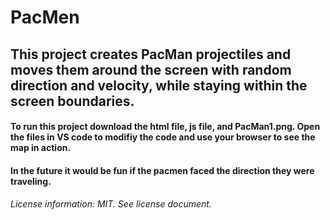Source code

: # PacMen
## This project creates PacMan projectiles and moves them around the screen with random direction and velocity, while staying within the screen boundaries. 

#### To run this project download the html file, js file, and PacMan1.png. Open the files in VS code to modifiy the code and use your browser to see the map in action. 
#### In the future it would be fun if the pacmen faced the direction they were traveling. 

###### License information: MIT. See license document. 

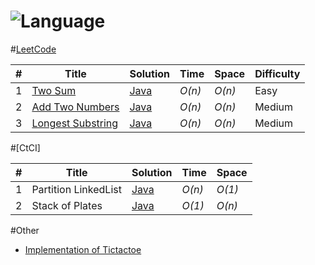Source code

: # ![Language](https://img.shields.io/badge/Language-Java%201.8-blue.svg)

#[LeetCode](https://leetcode.com/problemset/all/)

|  #  | Title           |  Solution       |  Time           | Space           | Difficulty    |
|-----|---------------- | --------------- | --------------- | --------------- | ------------- |
1 | [Two Sum](https://leetcode.com/problems/two-sum/) | [Java](./LeetCode/1%20Two%20Sum/Solution.java) | _O(n)_       | _O(n)_          | Easy         |
2| [Add Two Numbers](https://leetcode.com/problems/add-two-numbers/) | [Java](./LeetCode/2%20Add%20Two%20Numbers/Solution.java)  | _O(n)_ | _O(n)_  | Medium         |
3| [Longest Substring](https://leetcode.com/problems/longest-substring-without-repeating-characters/description/)  | [Java](./LeetCode/3%20Longest%20Substring%20Without%20Repeating%20Characters%20/Solution.java) | _O(n)_        | _O(n)_          | Medium           |


#[CtCI]

|  #  | Title           |  Solution       |  Time           | Space           |
|-----|---------------- | --------------- | --------------- | --------------- |
1 | Partition LinkedList | [Java](./CtCI/20171110/Partition.java) | _O(n)_ | _O(1)_|
2 | Stack of Plates | [Java](./CtCI/20171110/StackofPlates.java) | _O(1)_ | _O(n)_ |


#Other

* [Implementation of Tictactoe](./Other/Tictactoe/Tictactoe.java)
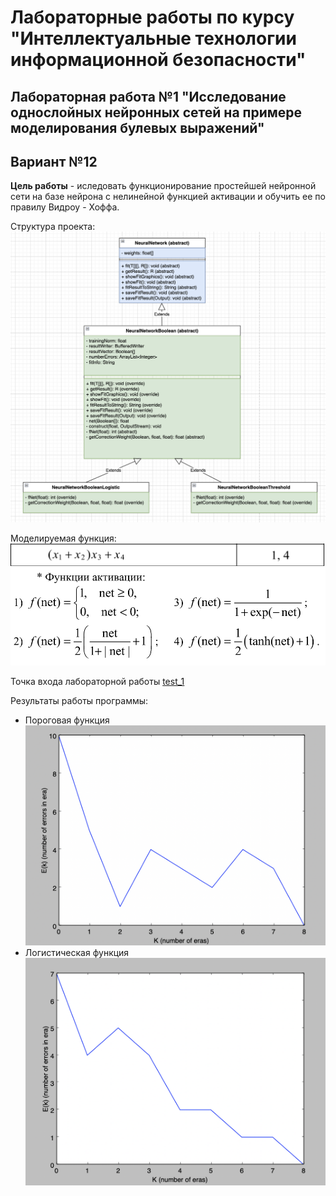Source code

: # Лабораторные работы по курсу "Интеллектуальные технологии информационной безопасности"

## Лабораторная работа №1 "Исследование однослойных нейронных сетей на примере моделирования булевых выражений"
## Вариант №12

**Цель работы** - иследовать функционирование простейшей нейронной сети на базе нейрона с нелинейной функцией активации и обучить ее по правилу Видроу - Хоффа.

Структура проекта:
![UmlProject](images/projectUML.png)

Моделируемая функция:
![Function](images/BooleanFunction.png)
![Activation](images/ActivationFunction.png)
 
Точка входа лабораторной работы [test_1](src/test/java/Test_1.java)

Результаты работы программы:

* Пороговая функция
![graph_1](images/graph_1.png)
* Логистическая функция
![graph_2](images/graph_2.png)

Task statement: Copy whichever lines above contain the string "direction".

Answer space:
## This project creates PacMan projectiles and moves them around the screen with random direction and velocity, while staying within the screen boundaries. 
#### In the future it would be fun if the pacmen faced the direction they were traveling. 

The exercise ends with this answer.